Começando pela ANCINE que investiu e colheu bons frutos na produção cinematográfica nacional mas que está na mira do governo por produzir temas que não estão na pauta conservadora e pseudomoralista de Jair, seguindo com o caso do IBGE com sua intensa contribuição social na elaboração de políticas públicas e é atacado por revelar o gritante problema do desemprego que permanece em 2019, passando pelas universidades que tem gerado conhecimento cientifico de grande valia para áreas diversas (vale citar a UFBA e a UFF que foram pioneiras no estudo sobre os males causados pelo Aedes Aegypt), ou até o internacionalmente renomado, Instituto Nacional de Pesquisas Espaciais - INPE, que tem dado lição ao mundo no tema monitoramento de desmatamento na Amazônia.

O que essas instituições têm em comum? Estão incomodando o governo atual revelando os traços negativos de nosso país. 

É grave o fato do presidente tentar calar esses organismos, é temeroso o momento de mordaça que vivem esses grupos por não estarem rigidamente obedientes aos ordenamentos do presidente da república e seu projeto de poder (que se demonstra cada vez mais autoritário e atrapalhado) mas é acima de tudo um momento para refletirmos se queremos ver o fim dessas instituições ou lutaremos para que elas resistam à essa onda autoritária que estamos vivendo. 

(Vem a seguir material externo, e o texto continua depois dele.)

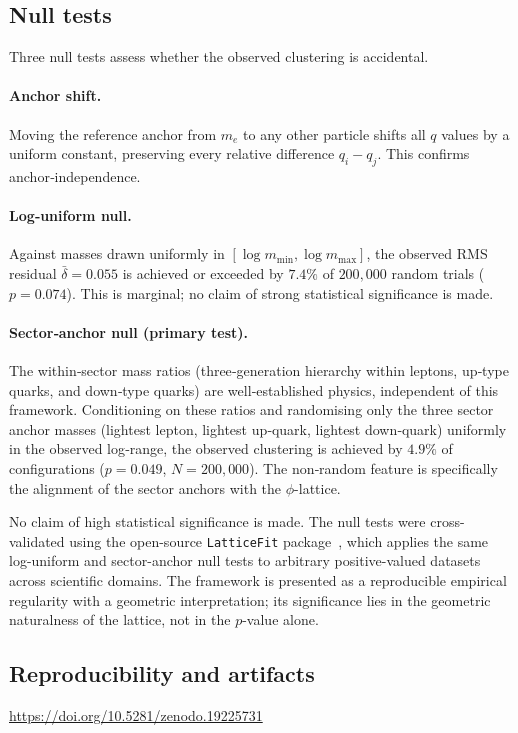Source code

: \documentclass[12pt]{article}
\theoremstyle{definition}
\begin{document}
\subsection{Null tests}
Three null tests assess whether the observed clustering is accidental.

\paragraph{Anchor shift.}
Moving the reference anchor from $m_e$ to any other particle shifts all $q$ values by a uniform constant, preserving every relative difference $q_i - q_j$. This confirms anchor‑independence.

\paragraph{Log‑uniform null.}
Against masses drawn uniformly in $[\log m_{\min}, \log m_{\max}]$, the observed RMS residual $\bar\delta = 0.055$ is achieved or exceeded by $7.4\%$ of $200{,}000$ random trials ($p = 0.074$). This is marginal; no claim of strong statistical significance is made.

\paragraph{Sector‑anchor null (primary test).}
The within‑sector mass ratios (three‑generation hierarchy within leptons, up‑type quarks, and down‑type quarks) are well‑established physics, independent of this framework. Conditioning on these ratios and randomising only the three sector anchor masses (lightest lepton, lightest up‑quark, lightest down‑quark) uniformly in the observed log‑range, the observed clustering is achieved by $4.9\%$ of configurations ($p = 0.049$, $N = 200{,}000$). The non‑random feature is specifically the alignment of the sector anchors with the $\phi$-lattice.

No claim of high statistical significance is made. The null tests were cross-validated using the open-source \texttt{LatticeFit} package~\cite{Gentry:LatticeFit}, which applies the same log-uniform and sector-anchor null tests to arbitrary positive-valued datasets across scientific domains. The framework is presented as a reproducible empirical regularity with a geometric interpretation; its significance lies in the geometric naturalness of the lattice, not in the $p$-value alone.

\subsection{Reproducibility and artifacts}
  \url{https://doi.org/10.5281/zenodo.19225731}
\end{document}
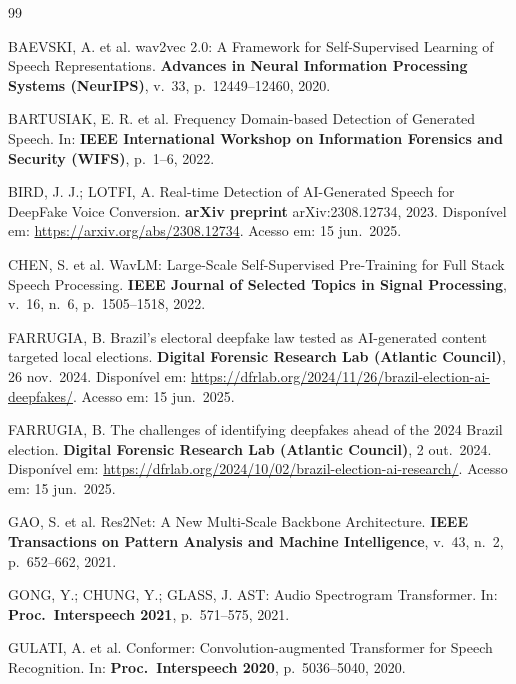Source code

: \documentclass[12pt,a4paper]{article}
\begin{document}
\newpage
\begin{thebibliography}{99}

BAEVSKI, A. et al.
wav2vec 2.0: A Framework for Self-Supervised Learning of Speech
Representations.
\textbf{Advances in Neural Information Processing Systems (NeurIPS)},
v.~33, p.~12449--12460, 2020.

BARTUSIAK, E. R. et al.
Frequency Domain-based Detection of Generated Speech.
In: \textbf{IEEE International Workshop on Information Forensics and Security
(WIFS)}, p.~1--6, 2022.

BIRD, J. J.; LOTFI, A.
Real-time Detection of AI-Generated Speech for DeepFake Voice Conversion.
\textbf{arXiv preprint} arXiv:2308.12734, 2023.
Disponível em: \url{https://arxiv.org/abs/2308.12734}.
Acesso em: 15 jun.\ 2025.

CHEN, S. et al.
WavLM: Large-Scale Self-Supervised Pre-Training for Full Stack Speech
Processing.
\textbf{IEEE Journal of Selected Topics in Signal Processing},
v.~16, n.~6, p.~1505--1518, 2022.

FARRUGIA, B.
Brazil's electoral deepfake law tested as AI-generated content targeted local
elections.
\textbf{Digital Forensic Research Lab (Atlantic Council)}, 26 nov.\ 2024.
Disponível em:
\url{https://dfrlab.org/2024/11/26/brazil-election-ai-deepfakes/}.
Acesso em: 15 jun.\ 2025.

FARRUGIA, B.
The challenges of identifying deepfakes ahead of the 2024 Brazil election.
\textbf{Digital Forensic Research Lab (Atlantic Council)}, 2 out.\ 2024.
Disponível em: \url{https://dfrlab.org/2024/10/02/brazil-election-ai-research/}.
Acesso em: 15 jun.\ 2025.

GAO, S. et al.
Res2Net: A New Multi-Scale Backbone Architecture.
\textbf{IEEE Transactions on Pattern Analysis and Machine Intelligence},
v.~43, n.~2, p.~652--662, 2021.

GONG, Y.; CHUNG, Y.; GLASS, J.
AST: Audio Spectrogram Transformer.
In: \textbf{Proc.\ Interspeech 2021}, p.~571--575, 2021.

GULATI, A. et al.
Conformer: Convolution-augmented Transformer for Speech Recognition.
In: \textbf{Proc.\ Interspeech 2020}, p.~5036--5040, 2020.


\end{thebibliography}
\end{document}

Temo muito mais pelos que virão dos que pelos que aqui estamos. Não podemos, enquanto sociedade civil esclarecida e sedenta de mudanças efetivas na sociedade ver calados o desmonte do que levamos décadas para construir. Precisamos nos colocar em estado de alerta ao ver posturas autoritárias disfarçadas de moralizadoras.
Atacar a ciência não é normal, calar os que discordam de mim não é democrático, engessar aqueles que podem (e devem) me fiscalizar é coisa de ditador, e creio com muita convicção que quem elegeu Jair Bolsonaro o fez em nome da defesa da democracia. A campanha de Jair vendeu a ideia que evitaria a Venezuela que outros grupos queriam transformar o Brasil, mas ao que parece, Hugo Chávez está bem mais próximo do que imaginamos.